What to do —
Set down the data below in full, exactly as it reads, but without the pictures.

Data under study —
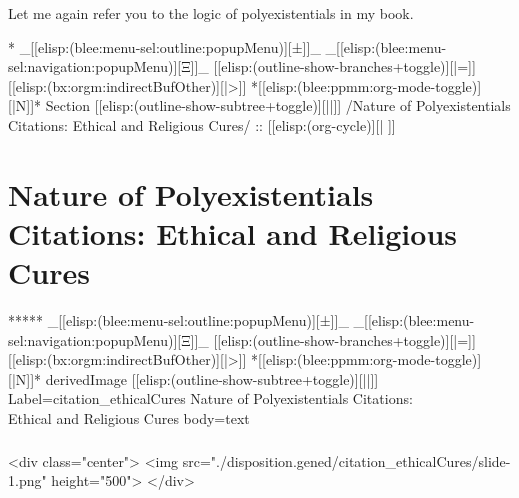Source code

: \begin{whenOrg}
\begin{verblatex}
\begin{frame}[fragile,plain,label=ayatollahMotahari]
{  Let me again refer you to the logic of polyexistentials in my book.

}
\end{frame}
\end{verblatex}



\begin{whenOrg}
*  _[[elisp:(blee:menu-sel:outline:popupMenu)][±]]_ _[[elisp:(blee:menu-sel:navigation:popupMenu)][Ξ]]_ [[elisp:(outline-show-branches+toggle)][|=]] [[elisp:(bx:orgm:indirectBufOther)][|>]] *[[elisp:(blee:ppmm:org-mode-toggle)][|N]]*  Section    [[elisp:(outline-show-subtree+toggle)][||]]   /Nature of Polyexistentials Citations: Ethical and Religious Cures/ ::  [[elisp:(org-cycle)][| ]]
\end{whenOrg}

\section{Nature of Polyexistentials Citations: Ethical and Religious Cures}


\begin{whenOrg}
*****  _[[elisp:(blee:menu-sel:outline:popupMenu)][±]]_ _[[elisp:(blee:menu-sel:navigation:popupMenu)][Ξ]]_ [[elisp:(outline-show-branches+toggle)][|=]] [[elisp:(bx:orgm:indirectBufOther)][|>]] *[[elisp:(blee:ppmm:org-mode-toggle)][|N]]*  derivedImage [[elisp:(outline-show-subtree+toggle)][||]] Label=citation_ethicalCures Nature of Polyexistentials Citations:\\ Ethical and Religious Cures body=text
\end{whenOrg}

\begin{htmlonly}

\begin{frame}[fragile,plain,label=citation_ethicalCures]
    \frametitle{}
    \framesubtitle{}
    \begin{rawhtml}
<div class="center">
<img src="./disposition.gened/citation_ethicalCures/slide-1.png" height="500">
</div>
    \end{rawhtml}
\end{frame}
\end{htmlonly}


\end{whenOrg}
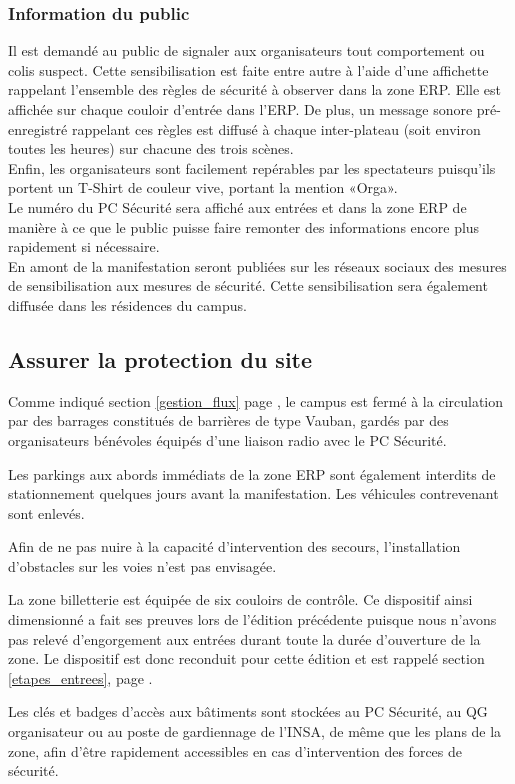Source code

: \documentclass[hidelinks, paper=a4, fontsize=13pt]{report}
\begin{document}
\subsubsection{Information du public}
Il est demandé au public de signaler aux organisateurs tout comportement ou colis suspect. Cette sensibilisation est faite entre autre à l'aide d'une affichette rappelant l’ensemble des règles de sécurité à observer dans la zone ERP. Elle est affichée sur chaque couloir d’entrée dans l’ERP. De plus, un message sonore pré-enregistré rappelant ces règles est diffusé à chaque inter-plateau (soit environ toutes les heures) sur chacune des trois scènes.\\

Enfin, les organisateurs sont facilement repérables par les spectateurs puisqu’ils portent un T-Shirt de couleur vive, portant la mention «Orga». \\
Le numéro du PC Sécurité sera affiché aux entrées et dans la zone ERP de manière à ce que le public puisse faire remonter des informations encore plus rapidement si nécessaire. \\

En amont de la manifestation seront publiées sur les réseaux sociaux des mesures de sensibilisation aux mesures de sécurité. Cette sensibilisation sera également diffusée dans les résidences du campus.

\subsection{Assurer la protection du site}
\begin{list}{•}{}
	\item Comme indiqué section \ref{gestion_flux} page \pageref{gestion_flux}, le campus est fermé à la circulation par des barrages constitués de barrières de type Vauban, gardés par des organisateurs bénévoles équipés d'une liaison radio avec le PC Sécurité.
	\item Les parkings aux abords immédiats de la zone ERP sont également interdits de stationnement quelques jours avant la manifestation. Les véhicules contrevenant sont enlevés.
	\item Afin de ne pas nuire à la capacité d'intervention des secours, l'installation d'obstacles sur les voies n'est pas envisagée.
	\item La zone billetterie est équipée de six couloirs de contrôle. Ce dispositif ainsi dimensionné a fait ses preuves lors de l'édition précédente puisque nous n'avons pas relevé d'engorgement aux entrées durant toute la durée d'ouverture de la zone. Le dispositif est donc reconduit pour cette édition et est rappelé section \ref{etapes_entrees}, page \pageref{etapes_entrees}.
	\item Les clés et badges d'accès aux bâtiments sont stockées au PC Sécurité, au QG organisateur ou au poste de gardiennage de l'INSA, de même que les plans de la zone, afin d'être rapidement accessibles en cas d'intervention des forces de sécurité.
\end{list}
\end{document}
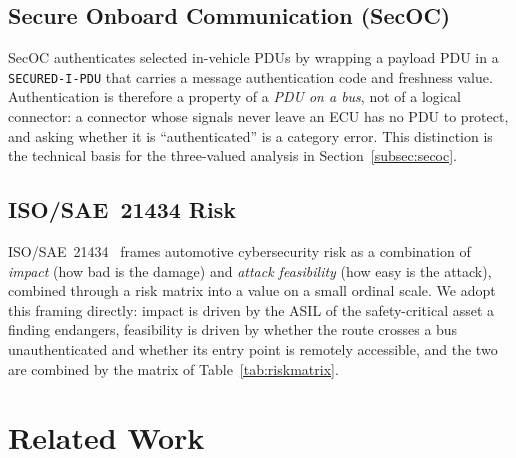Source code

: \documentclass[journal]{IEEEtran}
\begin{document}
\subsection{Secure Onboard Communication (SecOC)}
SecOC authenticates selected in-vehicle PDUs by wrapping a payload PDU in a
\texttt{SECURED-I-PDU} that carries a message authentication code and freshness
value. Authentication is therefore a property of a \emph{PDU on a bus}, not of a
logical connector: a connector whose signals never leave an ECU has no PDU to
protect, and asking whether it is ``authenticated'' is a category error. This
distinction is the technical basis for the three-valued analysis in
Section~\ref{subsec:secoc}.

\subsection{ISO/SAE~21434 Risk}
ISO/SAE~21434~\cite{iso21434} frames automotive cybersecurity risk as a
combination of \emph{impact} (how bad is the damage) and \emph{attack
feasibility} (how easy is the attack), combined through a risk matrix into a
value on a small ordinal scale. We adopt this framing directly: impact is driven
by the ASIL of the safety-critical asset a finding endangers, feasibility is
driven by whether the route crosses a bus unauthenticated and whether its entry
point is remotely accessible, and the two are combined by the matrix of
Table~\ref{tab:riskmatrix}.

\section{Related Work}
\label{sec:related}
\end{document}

Task answer —
Source code

: \begin{whenOrg}
\begin{verblatex}
\begin{frame}[fragile,plain,label=ayatollahMotahari]
{  Let me again refer you to the logic of polyexistentials in my book.

}
\end{frame}
\end{verblatex}



\begin{whenOrg}
*  _[[elisp:(blee:menu-sel:outline:popupMenu)][±]]_ _[[elisp:(blee:menu-sel:navigation:popupMenu)][Ξ]]_ [[elisp:(outline-show-branches+toggle)][|=]] [[elisp:(bx:orgm:indirectBufOther)][|>]] *[[elisp:(blee:ppmm:org-mode-toggle)][|N]]*  Section    [[elisp:(outline-show-subtree+toggle)][||]]   /Nature of Polyexistentials Citations: Ethical and Religious Cures/ ::  [[elisp:(org-cycle)][| ]]
\end{whenOrg}

\section{Nature of Polyexistentials Citations: Ethical and Religious Cures}


\begin{whenOrg}
*****  _[[elisp:(blee:menu-sel:outline:popupMenu)][±]]_ _[[elisp:(blee:menu-sel:navigation:popupMenu)][Ξ]]_ [[elisp:(outline-show-branches+toggle)][|=]] [[elisp:(bx:orgm:indirectBufOther)][|>]] *[[elisp:(blee:ppmm:org-mode-toggle)][|N]]*  derivedImage [[elisp:(outline-show-subtree+toggle)][||]] Label=citation_ethicalCures Nature of Polyexistentials Citations:\\ Ethical and Religious Cures body=text
\end{whenOrg}

\begin{htmlonly}

\begin{frame}[fragile,plain,label=citation_ethicalCures]
    \frametitle{}
    \framesubtitle{}
    \begin{rawhtml}
<div class="center">
<img src="./disposition.gened/citation_ethicalCures/slide-1.png" height="500">
</div>
    \end{rawhtml}
\end{frame}
\end{htmlonly}


\end{whenOrg}
Source code

: \documentclass[hidelinks, paper=a4, fontsize=13pt]{report}
\begin{document}
\subsubsection{Information du public}
Il est demandé au public de signaler aux organisateurs tout comportement ou colis suspect. Cette sensibilisation est faite entre autre à l'aide d'une affichette rappelant l’ensemble des règles de sécurité à observer dans la zone ERP. Elle est affichée sur chaque couloir d’entrée dans l’ERP. De plus, un message sonore pré-enregistré rappelant ces règles est diffusé à chaque inter-plateau (soit environ toutes les heures) sur chacune des trois scènes.\\

Enfin, les organisateurs sont facilement repérables par les spectateurs puisqu’ils portent un T-Shirt de couleur vive, portant la mention «Orga». \\
Le numéro du PC Sécurité sera affiché aux entrées et dans la zone ERP de manière à ce que le public puisse faire remonter des informations encore plus rapidement si nécessaire. \\

En amont de la manifestation seront publiées sur les réseaux sociaux des mesures de sensibilisation aux mesures de sécurité. Cette sensibilisation sera également diffusée dans les résidences du campus.

\subsection{Assurer la protection du site}
\begin{list}{•}{}
	\item Comme indiqué section \ref{gestion_flux} page \pageref{gestion_flux}, le campus est fermé à la circulation par des barrages constitués de barrières de type Vauban, gardés par des organisateurs bénévoles équipés d'une liaison radio avec le PC Sécurité.
	\item Les parkings aux abords immédiats de la zone ERP sont également interdits de stationnement quelques jours avant la manifestation. Les véhicules contrevenant sont enlevés.
	\item Afin de ne pas nuire à la capacité d'intervention des secours, l'installation d'obstacles sur les voies n'est pas envisagée.
	\item La zone billetterie est équipée de six couloirs de contrôle. Ce dispositif ainsi dimensionné a fait ses preuves lors de l'édition précédente puisque nous n'avons pas relevé d'engorgement aux entrées durant toute la durée d'ouverture de la zone. Le dispositif est donc reconduit pour cette édition et est rappelé section \ref{etapes_entrees}, page \pageref{etapes_entrees}.
	\item Les clés et badges d'accès aux bâtiments sont stockées au PC Sécurité, au QG organisateur ou au poste de gardiennage de l'INSA, de même que les plans de la zone, afin d'être rapidement accessibles en cas d'intervention des forces de sécurité.
\end{list}
\end{document}
Source code

: \documentclass[journal]{IEEEtran}
\begin{document}
\subsection{Secure Onboard Communication (SecOC)}
SecOC authenticates selected in-vehicle PDUs by wrapping a payload PDU in a
\texttt{SECURED-I-PDU} that carries a message authentication code and freshness
value. Authentication is therefore a property of a \emph{PDU on a bus}, not of a
logical connector: a connector whose signals never leave an ECU has no PDU to
protect, and asking whether it is ``authenticated'' is a category error. This
distinction is the technical basis for the three-valued analysis in
Section~\ref{subsec:secoc}.

\subsection{ISO/SAE~21434 Risk}
ISO/SAE~21434~\cite{iso21434} frames automotive cybersecurity risk as a
combination of \emph{impact} (how bad is the damage) and \emph{attack
feasibility} (how easy is the attack), combined through a risk matrix into a
value on a small ordinal scale. We adopt this framing directly: impact is driven
by the ASIL of the safety-critical asset a finding endangers, feasibility is
driven by whether the route crosses a bus unauthenticated and whether its entry
point is remotely accessible, and the two are combined by the matrix of
Table~\ref{tab:riskmatrix}.

\section{Related Work}
\label{sec:related}
\end{document}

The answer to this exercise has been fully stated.